A significant number of children and young adults with diabetes may not be getting the routine tests recommended for managing the disease, according to a study out Monday.
Researchers found that of more than 1,500 young people with either type 1 or type 2 diabetes, about one-third had not undergone eye exams or had tests of long-term blood sugar control as recommended by the American Diabetes Association (ADA).
According to ADA guidelines—the main ones doctors follow for managing diabetes—children and young adults with the disease should have a hemoglobin A1C test at least twice a year (or three times if they are on insulin).
The blood test gives a snapshot of a person's blood sugar control over the past few months, and is considered key in managing diabetes long term. In this study, 32 percent of kids and young adults were not getting the test as often as the ADA advises.
A similar number, 34 percent, were not getting eye exams as recommended; the ADA says those should be done once a year in everyone with type 2 diabetes, and in anyone who has had type 1 diabetes for at least five years and is at least 10 years old.

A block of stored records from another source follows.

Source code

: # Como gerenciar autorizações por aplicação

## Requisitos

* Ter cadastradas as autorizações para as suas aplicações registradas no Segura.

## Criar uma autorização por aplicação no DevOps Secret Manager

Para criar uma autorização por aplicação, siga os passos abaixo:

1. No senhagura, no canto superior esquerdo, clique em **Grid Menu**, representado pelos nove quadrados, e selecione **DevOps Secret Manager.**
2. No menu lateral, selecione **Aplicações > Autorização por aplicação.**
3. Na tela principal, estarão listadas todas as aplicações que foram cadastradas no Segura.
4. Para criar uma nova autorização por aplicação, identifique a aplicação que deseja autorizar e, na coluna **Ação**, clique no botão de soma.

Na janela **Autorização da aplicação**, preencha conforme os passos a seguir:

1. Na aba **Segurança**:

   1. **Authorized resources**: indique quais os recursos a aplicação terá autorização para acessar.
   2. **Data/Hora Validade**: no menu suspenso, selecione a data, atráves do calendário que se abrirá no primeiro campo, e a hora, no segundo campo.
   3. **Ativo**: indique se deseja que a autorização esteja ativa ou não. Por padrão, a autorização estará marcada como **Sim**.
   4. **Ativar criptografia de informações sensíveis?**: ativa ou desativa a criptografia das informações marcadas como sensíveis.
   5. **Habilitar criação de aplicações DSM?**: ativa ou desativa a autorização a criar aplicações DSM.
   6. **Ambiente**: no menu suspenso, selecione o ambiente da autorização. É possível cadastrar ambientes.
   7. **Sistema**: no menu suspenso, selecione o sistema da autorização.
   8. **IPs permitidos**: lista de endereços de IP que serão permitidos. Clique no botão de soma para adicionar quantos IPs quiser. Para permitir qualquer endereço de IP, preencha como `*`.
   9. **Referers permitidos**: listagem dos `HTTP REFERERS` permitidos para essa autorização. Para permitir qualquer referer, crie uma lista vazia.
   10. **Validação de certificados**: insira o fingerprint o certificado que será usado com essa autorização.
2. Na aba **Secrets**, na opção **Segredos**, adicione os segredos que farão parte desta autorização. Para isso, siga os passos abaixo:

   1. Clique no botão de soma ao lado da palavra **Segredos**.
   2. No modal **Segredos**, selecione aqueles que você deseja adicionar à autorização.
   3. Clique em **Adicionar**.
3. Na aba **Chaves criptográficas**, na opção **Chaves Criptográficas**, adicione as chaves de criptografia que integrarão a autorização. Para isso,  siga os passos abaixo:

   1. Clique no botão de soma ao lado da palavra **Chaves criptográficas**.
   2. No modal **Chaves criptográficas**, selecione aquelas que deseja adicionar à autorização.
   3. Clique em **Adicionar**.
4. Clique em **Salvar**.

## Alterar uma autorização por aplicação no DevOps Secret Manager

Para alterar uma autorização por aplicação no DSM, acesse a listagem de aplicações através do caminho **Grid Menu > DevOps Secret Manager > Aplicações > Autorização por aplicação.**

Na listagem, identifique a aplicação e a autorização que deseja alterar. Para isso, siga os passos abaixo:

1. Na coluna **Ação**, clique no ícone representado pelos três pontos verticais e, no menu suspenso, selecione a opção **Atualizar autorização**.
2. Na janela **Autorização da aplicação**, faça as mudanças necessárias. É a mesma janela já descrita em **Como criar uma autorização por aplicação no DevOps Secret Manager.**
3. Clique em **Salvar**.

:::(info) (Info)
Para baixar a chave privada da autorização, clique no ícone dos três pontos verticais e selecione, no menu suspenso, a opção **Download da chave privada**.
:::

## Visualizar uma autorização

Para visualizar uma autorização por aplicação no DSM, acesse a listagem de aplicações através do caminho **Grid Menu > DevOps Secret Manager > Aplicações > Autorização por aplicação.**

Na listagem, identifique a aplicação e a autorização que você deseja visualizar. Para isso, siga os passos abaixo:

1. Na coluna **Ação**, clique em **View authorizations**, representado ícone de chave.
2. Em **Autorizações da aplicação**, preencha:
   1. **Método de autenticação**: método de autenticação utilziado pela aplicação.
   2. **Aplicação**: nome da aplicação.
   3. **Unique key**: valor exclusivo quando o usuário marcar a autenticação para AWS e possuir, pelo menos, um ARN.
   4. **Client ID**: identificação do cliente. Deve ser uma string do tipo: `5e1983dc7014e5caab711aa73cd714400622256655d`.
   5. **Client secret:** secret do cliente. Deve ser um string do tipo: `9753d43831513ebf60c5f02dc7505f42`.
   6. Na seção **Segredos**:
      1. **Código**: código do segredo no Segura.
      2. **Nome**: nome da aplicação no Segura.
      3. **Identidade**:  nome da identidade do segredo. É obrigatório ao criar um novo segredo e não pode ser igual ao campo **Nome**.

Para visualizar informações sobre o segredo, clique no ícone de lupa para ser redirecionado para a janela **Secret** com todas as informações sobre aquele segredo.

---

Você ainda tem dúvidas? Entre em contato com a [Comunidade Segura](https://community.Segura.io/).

Diabetes can damage the blood vessels of the eyes, even in young people, and regular eye exams are considered key to spotting and treating those problems early.
ADA recommendations are the most widely used guidelines for treating diabetes, said Beth Waitzfelder, an investigator at the Kaiser Permanente Center for Health Research in Honolulu who led new study.

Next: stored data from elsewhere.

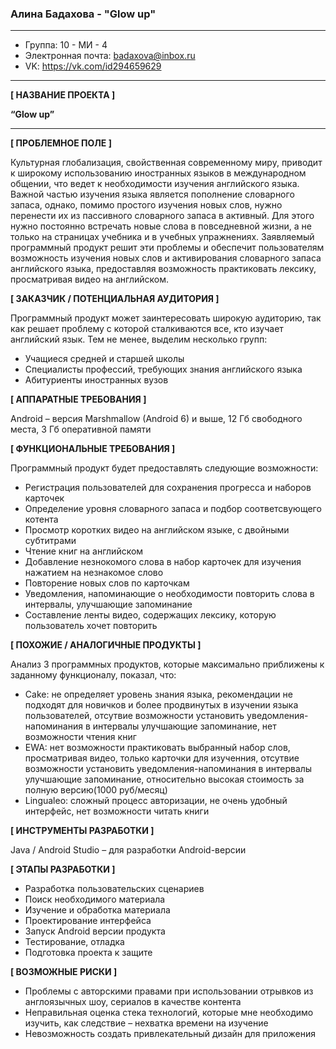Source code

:### **Алина Бадахова - "Glow up"**
---
* Группа: 10 - МИ - 4
* Электронная почта: badaxova@inbox.ru
* VK: https://vk.com/id294659629
---
**[ НАЗВАНИЕ ПРОЕКТА ]**

**“Glow up”**

---
**[ ПРОБЛЕМНОЕ ПОЛЕ ]**

Культурная глобализация, свойственная современному миру, приводит к  широкому использованию иностранных языков в международном общении, что ведет к необходимости изучения английского языка. Важной частью изучения языка является пополнение словарного запаса, однако, помимо простого изучения новых слов,  нужно перенести их из пассивного словарного запаса в активный. Для этого нужно постоянно встречать новые слова в повседневной жизни, а не только на страницах учебника и в учебных упражнениях. Заявляемый программный продукт решит эти проблемы и обеспечит пользователям возможность изучения новых слов и активирования словарного запаса английского языка, предоставляя возможность практиковать лексику, просматривая видео на английском.

**[ ЗАКАЗЧИК / ПОТЕНЦИАЛЬНАЯ АУДИТОРИЯ ]**

Программный продукт может заинтересовать широкую аудиторию, так как решает проблему с которой сталкиваются все, кто изучает английский язык. Тем не менее, выделим несколько групп:

* Учащиеся средней и старшей школы
* Специалисты профессий, требующих знания английского языка
* Абитуриенты иностранных вузов

**[ АППАРАТНЫЕ ТРЕБОВАНИЯ ]**

Android – версия Marshmallow (Android 6) и выше, 12 Гб свободного места, 3 Гб оперативной памяти

**[ ФУНКЦИОНАЛЬНЫЕ ТРЕБОВАНИЯ ]**

Программный продукт будет предоставлять следующие возможности:
* Регистрация пользователей для сохранения прогресса и наборов карточек
* Определение уровня словарного запаса и подбор соответсвующего котента
* Просмотр коротких видео на английском языке, с двойными субтитрами
* Чтение книг на английском
* Добавление незнокомого слова в набор карточек для изучения нажатием на незнакомое слово
* Повторение новых слов по карточкам
* Уведомления, напоминающие о необходимости повторить слова в интервалы, улучшающие запоминание
* Составление ленты видео, содержащих лексику, которую пользователь хочет повторить

**[ ПОХОЖИЕ / АНАЛОГИЧНЫЕ ПРОДУКТЫ ]**

Анализ 3 программных продуктов, которые максимально приближены к заданному функционалу, показал, что:

* Cake: не определяет уровень знания языка, рекомендации не подходят для новичков и более продвинутых в изучении языка пользователей, отсутвие возможности установить уведомления-напоминания в интервалы улучшающие запоминание, нет возможности чтения книг
* EWA: нет возможности практиковать выбранный набор слов, просматривая видео, только карточки для изученния, отсутвие возможности установить уведомления-напоминания в интервалы улучшающие запоминание, относительно высокая стоимость за полную версию(1000 руб/месяц) 
* Lingualeo: сложный процесс авторизации, не очень удобный интерфейс, нет возможности читать книги

**[ ИНСТРУМЕНТЫ РАЗРАБОТКИ ]**

Java / Android Studio – для разработки Android-версии

**[ ЭТАПЫ РАЗРАБОТКИ ]**

* Разработка пользовательских сценариев
* Поиск необходимого материала
* Изучение и обработка материала
* Проектирование интерфейса
* Запуск Android версии продукта
* Тестирование, отладка
* Подготовка проекта к защите

**[ ВОЗМОЖНЫЕ РИСКИ ]**
* Проблемы с авторскими правами при использовании отрывков из англоязычных шоу, сериалов в качестве контента
* Неправильная оценка стека технологий, которые мне необходимо изучить, как следствие – нехватка времени на изучение
* Невозможность создать привлекательный дизайн для приложения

It's not clear why some young people were not getting all the suggested tests. But the research offers some clues, according to Waitzfelder.
In general, she told Reuters Health in an email, older teenagers and young adults were less likely than younger kids to be compliant.

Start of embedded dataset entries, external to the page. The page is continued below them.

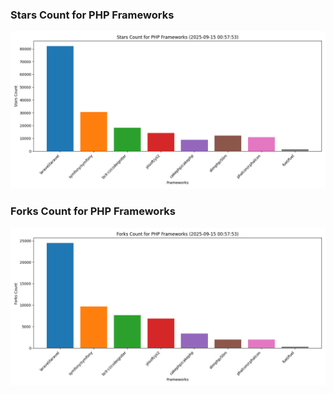 ### Stars Count for PHP Frameworks

![Stars Chart](./archive/charts/20250915005753_stars_count.png)

### Forks Count for PHP Frameworks

![Forks Chart](./archive/charts/20250915005753_forks_count.png)

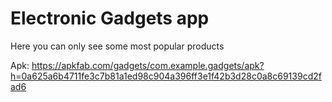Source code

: # Electronic Gadgets app

Here you can only see some most popular products

Apk: https://apkfab.com/gadgets/com.example.gadgets/apk?h=0a625a6b4711fe3c7b81a1ed98c904a396ff3e1f42b3d28c0a8c69139cd2fad6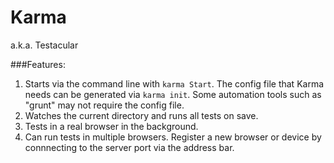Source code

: # Karma

a.k.a. Testacular

###Features:

1. Starts via the command line with `karma Start`. The config file that Karma needs can be generated via `karma init`. Some automation tools such as "grunt" may not require the config file. 
2. Watches the current directory and runs all tests on save.
3. Tests in a real browser in the background.
4. Can run tests in multiple browsers. Register a new browser or device by connnecting to the server port via the address bar. 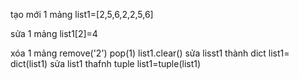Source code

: tạo mới 1 mảng
list1=[2,5,6,2,2,5,6]

sửa 1 mảng
list1[2]=4

xóa 1 mảng
remove('2')
pop(1)
list1.clear()
sửa lisst1 thành dict
list1= dict(list1)
sửa list1 thafnh tuple
list1=tuple(list1)
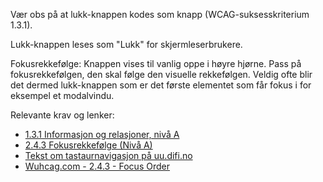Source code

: Vær obs på at lukk-knappen kodes som knapp (WCAG-suksesskriterium 1.3.1).

Lukk-knappen leses som "Lukk" for skjermleserbrukere.

Fokusrekkefølge: Knappen vises til vanlig oppe i høyre hjørne. Pass på fokusrekkefølgen, den skal følge den visuelle rekkefølgen. Veldig ofte blir det dermed lukk-knappen som er det første elementet som får fokus i for eksempel et modalvindu. 

Relevante krav og lenker:
- [1.3.1 Informasjon og relasjoner, nivå A](https://uu.difi.no/krav-og-regelverk/wcag-20-standarden/131-informasjon-og-relasjoner-niva)
- [2.4.3 Fokusrekkefølge (Nivå A)](https://uu.difi.no/krav-og-regelverk/wcag-20-standarden/243-fokusrekkefolge-niva)
- [Tekst om tastaurnavigasjon på uu.difi.no](https://uu.difi.no/krav-og-regelverk/losningsforslag-web/tastaturnavigering)
- [Wuhcag.com - 2.4.3 - Focus Order](https://www.wuhcag.com/focus-order/)
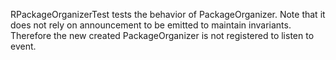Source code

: RPackageOrganizerTest tests the behavior of PackageOrganizer. Note that it does not rely on announcement to be emitted to maintain invariants.Therefore the new created PackageOrganizer is not registered to listen to event.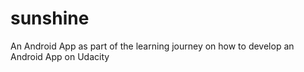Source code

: sunshine
========

An Android App as part of the learning journey on how to develop an Android App on Udacity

That may be because they're not as vigilant with their diabetes care as their parents were, Waitzfelder speculated. Or it could be lack of insurance, or a change in doctors, she said.
Children from low-income families were also less likely to get all the recommended tests. Those whose families made upwards of $75,000 a year were about 65 percent more likely to have had the tests as those whose families made less than $25,000.
That was with insurance coverage taken into account. "Even among individuals with diabetes who have insurance," Waitzfelder said, "we know that the co-payments for healthcare services, medications and diabetes supplies can be difficult for some families to manage."
The results, reported in the journal Pediatrics, are based on surveys of 1,514 U.S. children, teenagers and young adults.
Most—85 percent—had type 1 diabetes, which is caused by an abnormal immune system attack on the pancreas cells that make the blood-sugar-regulating hormone insulin. The rest had type 2 diabetes, in which the body's ability to use insulin to control blood sugar is impaired.
The group was doing fairly well when it came to certain ADA-recommended tests. Nearly all—95 percent—got regular blood pressure checks, while 88 percent had had their cholesterol checked at least once (or once a year if they were 18 or older).
When it came to tests of kidney function, 83 percent were getting them as often as the ADA recommends. Diabetes can eventually lead to kidney disease, so yearly urine tests are suggested—starting at age 10 for children who've had type 1 diabetes for at least five years.
"It is important for parents and youth with diabetes to be aware of these guidelines," Waitzfelder said.
She suggested that they learn more about the recommendations from the ADA or other groups, like the Juvenile Diabetes Research Foundation International. Then they can bring any questions to their doctors.
In this study, children and young adults who were seeing an endocrinologist, doctors whose specialty includes diabetes care, were more likely to have received all the recommended tests compared with their counterparts seeing a "generalist" doctor.
So it's possible, Waitzfelder said, that generalists are less aware of the ADA guidelines than endocrinologists are.